宮簀媛を祭神とする神社です。氷上姉子神社の元宮があるところが宮簀媛の館があったところです。東征後、日本武尊はこの館に滞在しました。そして、伊吹山の荒ぶる神を征伐するために出かけるのですが、神剣の草薙剣をこの館に置いていきました。宮簀媛は日本武尊が亡くなってからも草薙剣をこの館で祀りました。後に熱田に社地を定めて祀りました。
氷上神社のあるところは火高火上(ほだかひかみ)と呼ばれており、元は火上姉子神社でしたが、社伝によれば、この名が火災を連想させるために神社名を「氷上」と改めたとされています。
古来から「蓬萊島(よもぎがじま)」とも呼ばれていた熱田神宮は熱田大神(あつたのおおかみ)を祭神とし、相殿(あいどの)には天照大神、素戔嗚尊とともに、日本武尊、宮簀媛命、建稲種命が祀られています。現在は海岸からは随分離れていますが、古代はこの社前に海が広がっていました。
東征から戻った日本武尊は宮簀媛の館があった現在の名古屋市緑区大高町の火上山に草薙剣を置いたまま伊吹山に向かい、三重県亀山市の能褒野で亡くなりました。妃の宮簀媛はこの神剣を熱田の地で祀ることにしました。
熱田神宮の社地、南西側にあります。建稲種命や宮簀媛の父である乎止与命(おとよのみこと)を祭神として祀っています。



熱田神宮の社地、北西角にあります。

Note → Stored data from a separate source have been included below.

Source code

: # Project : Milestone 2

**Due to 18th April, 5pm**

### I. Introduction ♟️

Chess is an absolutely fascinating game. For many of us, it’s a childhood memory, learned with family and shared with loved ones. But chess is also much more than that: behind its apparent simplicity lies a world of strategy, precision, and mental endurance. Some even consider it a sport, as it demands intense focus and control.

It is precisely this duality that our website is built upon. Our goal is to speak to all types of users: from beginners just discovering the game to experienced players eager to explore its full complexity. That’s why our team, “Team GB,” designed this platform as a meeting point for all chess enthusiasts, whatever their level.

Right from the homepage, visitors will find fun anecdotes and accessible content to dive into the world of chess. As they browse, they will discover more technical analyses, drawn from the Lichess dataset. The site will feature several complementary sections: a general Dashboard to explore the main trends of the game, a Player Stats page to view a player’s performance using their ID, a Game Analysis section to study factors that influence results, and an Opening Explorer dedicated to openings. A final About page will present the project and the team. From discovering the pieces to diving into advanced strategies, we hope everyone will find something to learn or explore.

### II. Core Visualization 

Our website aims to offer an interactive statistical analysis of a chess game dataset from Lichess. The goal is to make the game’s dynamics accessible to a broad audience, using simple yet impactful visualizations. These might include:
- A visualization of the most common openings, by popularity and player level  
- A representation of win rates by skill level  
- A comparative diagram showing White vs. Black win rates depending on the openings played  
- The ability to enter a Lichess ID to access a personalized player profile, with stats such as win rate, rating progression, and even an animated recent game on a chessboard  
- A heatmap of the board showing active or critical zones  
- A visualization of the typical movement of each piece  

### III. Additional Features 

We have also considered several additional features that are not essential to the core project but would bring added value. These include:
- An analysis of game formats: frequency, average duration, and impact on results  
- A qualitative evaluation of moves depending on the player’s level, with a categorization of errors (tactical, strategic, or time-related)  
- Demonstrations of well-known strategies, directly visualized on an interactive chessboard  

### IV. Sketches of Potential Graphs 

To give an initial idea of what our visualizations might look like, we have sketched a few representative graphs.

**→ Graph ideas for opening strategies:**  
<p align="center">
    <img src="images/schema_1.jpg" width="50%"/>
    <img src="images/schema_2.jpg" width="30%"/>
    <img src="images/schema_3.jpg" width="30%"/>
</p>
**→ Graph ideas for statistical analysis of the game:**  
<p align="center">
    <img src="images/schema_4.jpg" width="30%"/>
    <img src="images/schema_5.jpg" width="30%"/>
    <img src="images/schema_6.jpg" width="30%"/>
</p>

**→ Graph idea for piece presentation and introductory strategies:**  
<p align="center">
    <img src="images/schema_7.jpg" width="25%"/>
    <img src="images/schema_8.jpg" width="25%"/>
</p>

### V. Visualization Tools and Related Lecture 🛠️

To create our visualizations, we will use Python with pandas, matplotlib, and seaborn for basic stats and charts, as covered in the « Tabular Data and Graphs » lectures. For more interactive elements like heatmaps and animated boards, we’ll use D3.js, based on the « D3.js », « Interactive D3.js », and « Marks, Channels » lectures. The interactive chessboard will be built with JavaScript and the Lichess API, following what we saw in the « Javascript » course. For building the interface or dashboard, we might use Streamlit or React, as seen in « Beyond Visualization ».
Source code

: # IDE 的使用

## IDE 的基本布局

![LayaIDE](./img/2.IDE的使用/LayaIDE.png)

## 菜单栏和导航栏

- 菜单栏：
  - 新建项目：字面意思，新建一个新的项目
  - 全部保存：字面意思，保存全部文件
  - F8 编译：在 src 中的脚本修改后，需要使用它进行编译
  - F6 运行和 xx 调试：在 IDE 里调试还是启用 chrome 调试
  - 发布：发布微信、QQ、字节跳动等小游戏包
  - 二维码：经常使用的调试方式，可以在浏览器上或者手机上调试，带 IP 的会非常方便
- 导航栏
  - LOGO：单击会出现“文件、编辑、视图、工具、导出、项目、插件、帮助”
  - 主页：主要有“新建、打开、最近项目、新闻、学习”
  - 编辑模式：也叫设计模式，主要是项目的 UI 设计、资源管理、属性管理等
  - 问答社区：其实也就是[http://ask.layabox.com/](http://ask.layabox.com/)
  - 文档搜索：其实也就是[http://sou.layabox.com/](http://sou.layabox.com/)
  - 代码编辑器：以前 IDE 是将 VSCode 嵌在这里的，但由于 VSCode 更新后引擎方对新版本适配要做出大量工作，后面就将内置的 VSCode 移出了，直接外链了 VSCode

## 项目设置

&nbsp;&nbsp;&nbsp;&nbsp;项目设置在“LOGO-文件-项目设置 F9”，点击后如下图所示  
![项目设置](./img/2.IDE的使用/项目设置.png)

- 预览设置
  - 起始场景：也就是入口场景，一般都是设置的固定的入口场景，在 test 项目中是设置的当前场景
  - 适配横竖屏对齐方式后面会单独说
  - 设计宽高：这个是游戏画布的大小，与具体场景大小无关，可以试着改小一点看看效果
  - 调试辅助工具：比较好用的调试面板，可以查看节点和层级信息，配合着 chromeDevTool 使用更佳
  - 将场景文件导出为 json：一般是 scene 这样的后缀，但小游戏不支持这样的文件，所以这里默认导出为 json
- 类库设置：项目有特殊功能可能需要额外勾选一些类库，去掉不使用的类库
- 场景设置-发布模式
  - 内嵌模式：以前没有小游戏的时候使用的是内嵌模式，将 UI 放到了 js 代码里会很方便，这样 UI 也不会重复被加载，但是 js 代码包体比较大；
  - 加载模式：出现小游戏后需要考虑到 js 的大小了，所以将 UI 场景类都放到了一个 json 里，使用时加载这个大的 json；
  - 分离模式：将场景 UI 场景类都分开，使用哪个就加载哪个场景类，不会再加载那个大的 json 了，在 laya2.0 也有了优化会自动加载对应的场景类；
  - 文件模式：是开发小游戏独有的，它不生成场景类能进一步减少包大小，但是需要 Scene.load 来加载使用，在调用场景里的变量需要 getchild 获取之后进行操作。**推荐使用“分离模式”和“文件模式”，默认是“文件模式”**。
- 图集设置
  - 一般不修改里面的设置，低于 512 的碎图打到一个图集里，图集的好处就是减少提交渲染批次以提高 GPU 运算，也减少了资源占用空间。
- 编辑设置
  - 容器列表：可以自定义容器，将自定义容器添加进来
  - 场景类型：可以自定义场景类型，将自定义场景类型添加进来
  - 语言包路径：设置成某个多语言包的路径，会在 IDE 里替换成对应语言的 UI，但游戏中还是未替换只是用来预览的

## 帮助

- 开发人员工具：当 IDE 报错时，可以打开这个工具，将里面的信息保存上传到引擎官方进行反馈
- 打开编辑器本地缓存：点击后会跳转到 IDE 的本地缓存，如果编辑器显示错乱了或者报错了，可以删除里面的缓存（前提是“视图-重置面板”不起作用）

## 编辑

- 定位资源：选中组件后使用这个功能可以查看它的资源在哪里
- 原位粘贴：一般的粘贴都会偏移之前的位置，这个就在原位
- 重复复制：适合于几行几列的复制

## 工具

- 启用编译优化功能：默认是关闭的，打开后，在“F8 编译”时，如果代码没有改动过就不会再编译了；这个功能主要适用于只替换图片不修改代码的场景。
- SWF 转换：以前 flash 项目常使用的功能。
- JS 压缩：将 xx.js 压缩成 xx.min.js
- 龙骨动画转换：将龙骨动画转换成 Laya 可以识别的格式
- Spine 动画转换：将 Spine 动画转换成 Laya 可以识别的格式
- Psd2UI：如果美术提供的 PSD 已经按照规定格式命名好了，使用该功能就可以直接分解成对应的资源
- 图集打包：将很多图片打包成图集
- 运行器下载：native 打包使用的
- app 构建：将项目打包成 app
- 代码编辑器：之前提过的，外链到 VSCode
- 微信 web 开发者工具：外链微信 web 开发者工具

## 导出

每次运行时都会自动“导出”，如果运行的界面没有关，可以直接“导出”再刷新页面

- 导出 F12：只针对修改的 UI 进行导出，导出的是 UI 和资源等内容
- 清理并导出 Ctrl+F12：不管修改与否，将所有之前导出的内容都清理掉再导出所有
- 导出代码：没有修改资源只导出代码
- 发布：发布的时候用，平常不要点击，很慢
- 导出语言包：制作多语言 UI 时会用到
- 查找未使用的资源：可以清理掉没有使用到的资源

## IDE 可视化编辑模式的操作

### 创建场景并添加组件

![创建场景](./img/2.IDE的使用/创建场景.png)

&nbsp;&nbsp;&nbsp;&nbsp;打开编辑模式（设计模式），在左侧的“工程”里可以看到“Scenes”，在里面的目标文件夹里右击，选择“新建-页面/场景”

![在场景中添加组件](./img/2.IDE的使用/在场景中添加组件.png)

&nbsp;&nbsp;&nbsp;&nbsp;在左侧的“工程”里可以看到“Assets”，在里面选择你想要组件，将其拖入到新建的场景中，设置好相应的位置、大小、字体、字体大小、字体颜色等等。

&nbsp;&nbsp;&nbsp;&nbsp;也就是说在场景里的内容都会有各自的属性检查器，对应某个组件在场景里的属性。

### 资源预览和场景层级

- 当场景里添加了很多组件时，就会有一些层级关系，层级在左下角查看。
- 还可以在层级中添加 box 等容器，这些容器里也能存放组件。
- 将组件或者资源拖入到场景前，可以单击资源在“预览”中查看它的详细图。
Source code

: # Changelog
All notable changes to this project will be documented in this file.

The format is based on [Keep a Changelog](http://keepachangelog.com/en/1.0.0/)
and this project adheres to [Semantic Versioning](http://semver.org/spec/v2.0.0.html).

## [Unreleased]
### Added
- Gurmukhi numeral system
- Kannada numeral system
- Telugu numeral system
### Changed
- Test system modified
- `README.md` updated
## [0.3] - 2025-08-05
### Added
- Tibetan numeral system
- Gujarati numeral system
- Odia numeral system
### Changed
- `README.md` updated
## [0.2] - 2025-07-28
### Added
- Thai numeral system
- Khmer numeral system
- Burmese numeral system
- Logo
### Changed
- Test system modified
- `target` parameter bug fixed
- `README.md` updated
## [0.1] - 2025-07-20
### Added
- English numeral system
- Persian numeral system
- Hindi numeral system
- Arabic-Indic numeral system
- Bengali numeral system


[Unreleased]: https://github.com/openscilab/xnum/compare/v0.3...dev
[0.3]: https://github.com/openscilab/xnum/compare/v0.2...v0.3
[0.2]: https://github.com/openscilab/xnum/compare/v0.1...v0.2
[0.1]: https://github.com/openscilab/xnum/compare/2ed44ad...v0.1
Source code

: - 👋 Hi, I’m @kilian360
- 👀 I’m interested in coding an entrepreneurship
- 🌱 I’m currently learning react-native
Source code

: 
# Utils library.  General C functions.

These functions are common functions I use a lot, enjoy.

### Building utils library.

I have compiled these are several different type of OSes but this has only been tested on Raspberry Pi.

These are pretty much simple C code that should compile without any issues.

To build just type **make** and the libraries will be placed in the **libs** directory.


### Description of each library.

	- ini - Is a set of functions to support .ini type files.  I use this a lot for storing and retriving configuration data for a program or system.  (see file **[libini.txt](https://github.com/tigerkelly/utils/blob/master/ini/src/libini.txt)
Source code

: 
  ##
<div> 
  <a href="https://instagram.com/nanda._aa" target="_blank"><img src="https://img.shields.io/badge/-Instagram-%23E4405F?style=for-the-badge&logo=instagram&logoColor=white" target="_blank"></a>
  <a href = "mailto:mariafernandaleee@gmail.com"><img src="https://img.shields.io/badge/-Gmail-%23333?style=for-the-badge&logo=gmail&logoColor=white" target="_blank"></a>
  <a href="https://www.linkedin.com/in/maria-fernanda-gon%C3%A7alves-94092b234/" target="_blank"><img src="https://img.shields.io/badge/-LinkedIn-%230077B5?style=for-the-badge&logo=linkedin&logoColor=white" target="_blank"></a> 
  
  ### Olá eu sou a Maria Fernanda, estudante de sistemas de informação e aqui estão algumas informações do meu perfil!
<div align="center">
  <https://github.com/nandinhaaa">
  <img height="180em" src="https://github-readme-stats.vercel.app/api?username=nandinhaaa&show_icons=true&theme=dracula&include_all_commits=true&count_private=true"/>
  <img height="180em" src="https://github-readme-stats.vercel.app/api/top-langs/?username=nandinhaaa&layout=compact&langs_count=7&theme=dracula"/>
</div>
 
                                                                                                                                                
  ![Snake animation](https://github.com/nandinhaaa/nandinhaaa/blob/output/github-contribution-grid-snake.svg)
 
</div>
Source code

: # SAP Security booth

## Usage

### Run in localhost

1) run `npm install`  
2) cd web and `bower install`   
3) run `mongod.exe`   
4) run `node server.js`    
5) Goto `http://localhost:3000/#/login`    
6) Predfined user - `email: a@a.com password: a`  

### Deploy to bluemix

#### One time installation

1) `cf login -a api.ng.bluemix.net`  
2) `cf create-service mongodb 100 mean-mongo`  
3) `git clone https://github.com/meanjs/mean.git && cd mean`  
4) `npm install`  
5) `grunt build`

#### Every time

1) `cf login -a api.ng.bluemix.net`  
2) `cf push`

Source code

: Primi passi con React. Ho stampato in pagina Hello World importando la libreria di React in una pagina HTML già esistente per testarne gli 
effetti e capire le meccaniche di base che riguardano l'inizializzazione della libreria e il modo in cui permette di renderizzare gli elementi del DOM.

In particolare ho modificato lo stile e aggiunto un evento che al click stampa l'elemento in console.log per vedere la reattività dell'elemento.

建稲種命や宮簀媛の母である眞敷刀婢命(ましきとべ)を祭神として祀っています。



宮簀媛命を祭神としています。
熱田神宮の境外摂社で神宮の南鳥居の少し南に離れたところにあります。ここは日本武尊と宮簀媛の出会いの地です。日本武尊が川で衣を洗っていた娘に火上への道を尋ねたところ、娘は耳が聞こえないふりをしました。この娘が建稲種命の妹の宮簀媛です。聞こえないふりをしたことから「おつんぼ神」とも呼ばれ、耳の神様となっています。




妃の実家と関係のある神社
祭神は尾張開拓の祖である大縣大神(おおあがたのおおかみ)ですが、玉姫命の父大荒田命(おおあらたのみこと)も祀られています。大荒田命は五穀豊穣を願って御歳神(みとしのかみ)を祀っていました。この辺りに玉姫の実家があったとされ、建稲種命の死後、玉姫命はこの家に戻っていました。
摂社に姫之宮があり建稲種命の妃玉姫命(たまひめのみこと)を祀っています。玉姫が郷土に貢献したことからこの神社にも祀られるようになりました。田県神社に対応して、女陰を形どった石が祀られています。
大縣神社はもとは標高292.8mの尾張本宮山の頂にありましたが、垂仁天皇の時代に遷座しました。尾張本宮山(尾張大富士)は大縣神社の神体山で、山頂に大縣神社の奥宮があり大縣大神を祀っています。奥宮へは姫之宮の脇を通り最近整備された公園を抜けてさらに進むと姫之宮奥宮への赤い鳥居が右に見えます。左の車道を上るとやがて奥宮の鳥居に出ます。そこから長い石段を頂上まで登ると平成30年に改築されたきれいな社の前に出ます。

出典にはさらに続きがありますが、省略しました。